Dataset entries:
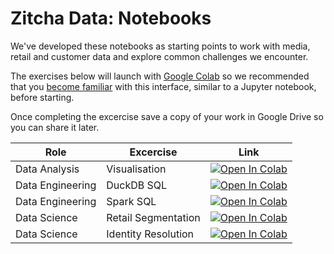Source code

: # Zitcha Data: Notebooks

We've developed these notebooks as starting points to work with media, retail and customer data and explore common challenges we encounter.

The exercises below will launch with [Google Colab](https://colab.research.google.com/) so we recommended that you [become familiar](https://youtu.be/inN8seMm7UI) with this interface, similar to a Jupyter notebook, before starting.

Once completing the excercise save a copy of your work in Google Drive so you can share it later.

| Role             | Excercise           | Link                                                                                                                                                                                                   |
| ---------------- | ------------------- | ------------------------------------------------------------------------------------------------------------------------------------------------------------------------------------------------------ |
| Data Analysis    | Visualisation       | [![Open In Colab](https://colab.research.google.com/assets/colab-badge.svg)](http://colab.research.google.com/github/zitcha-data/notebooks/blob/main/notebooks/data_analysis_viz.ipynb)                |
| Data Engineering | DuckDB SQL          | [![Open In Colab](https://colab.research.google.com/assets/colab-badge.svg)](http://colab.research.google.com/github/zitcha-data/notebooks/blob/main/notebooks/data_engineering_duckdb.ipynb)          |
| Data Engineering | Spark SQL           | [![Open In Colab](https://colab.research.google.com/assets/colab-badge.svg)](http://colab.research.google.com/github/zitcha-data/notebooks/blob/main/notebooks/data_engineering_spark.ipynb)           |
| Data Science     | Retail Segmentation | [![Open In Colab](https://colab.research.google.com/assets/colab-badge.svg)](http://colab.research.google.com/github/zitcha-data/notebooks/blob/main/notebooks/data_science_rfm.ipynb)                 |
| Data Science     | Identity Resolution | [![Open In Colab](https://colab.research.google.com/assets/colab-badge.svg)](http://colab.research.google.com/github/zitcha-data/notebooks/blob/main/notebooks/data_science_identity_resolution.ipynb) |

*EXERCISE GOAL:* Output the records above unchanged, minus their pictures.

*EXERCISE RESULT:*
Source code

: # Zitcha Data: Notebooks

We've developed these notebooks as starting points to work with media, retail and customer data and explore common challenges we encounter.

The exercises below will launch with [Google Colab](https://colab.research.google.com/) so we recommended that you [become familiar](https://youtu.be/inN8seMm7UI) with this interface, similar to a Jupyter notebook, before starting.

Once completing the excercise save a copy of your work in Google Drive so you can share it later.

| Role             | Excercise           | Link                                                                                                                                                                                                   |
| ---------------- | ------------------- | ------------------------------------------------------------------------------------------------------------------------------------------------------------------------------------------------------ |
| Data Analysis    | Visualisation       | [![Open In Colab](https://colab.research.google.com/assets/colab-badge.svg)](http://colab.research.google.com/github/zitcha-data/notebooks/blob/main/notebooks/data_analysis_viz.ipynb)                |
| Data Engineering | DuckDB SQL          | [![Open In Colab](https://colab.research.google.com/assets/colab-badge.svg)](http://colab.research.google.com/github/zitcha-data/notebooks/blob/main/notebooks/data_engineering_duckdb.ipynb)          |
| Data Engineering | Spark SQL           | [![Open In Colab](https://colab.research.google.com/assets/colab-badge.svg)](http://colab.research.google.com/github/zitcha-data/notebooks/blob/main/notebooks/data_engineering_spark.ipynb)           |
| Data Science     | Retail Segmentation | [![Open In Colab](https://colab.research.google.com/assets/colab-badge.svg)](http://colab.research.google.com/github/zitcha-data/notebooks/blob/main/notebooks/data_science_rfm.ipynb)                 |
| Data Science     | Identity Resolution | [![Open In Colab](https://colab.research.google.com/assets/colab-badge.svg)](http://colab.research.google.com/github/zitcha-data/notebooks/blob/main/notebooks/data_science_identity_resolution.ipynb) |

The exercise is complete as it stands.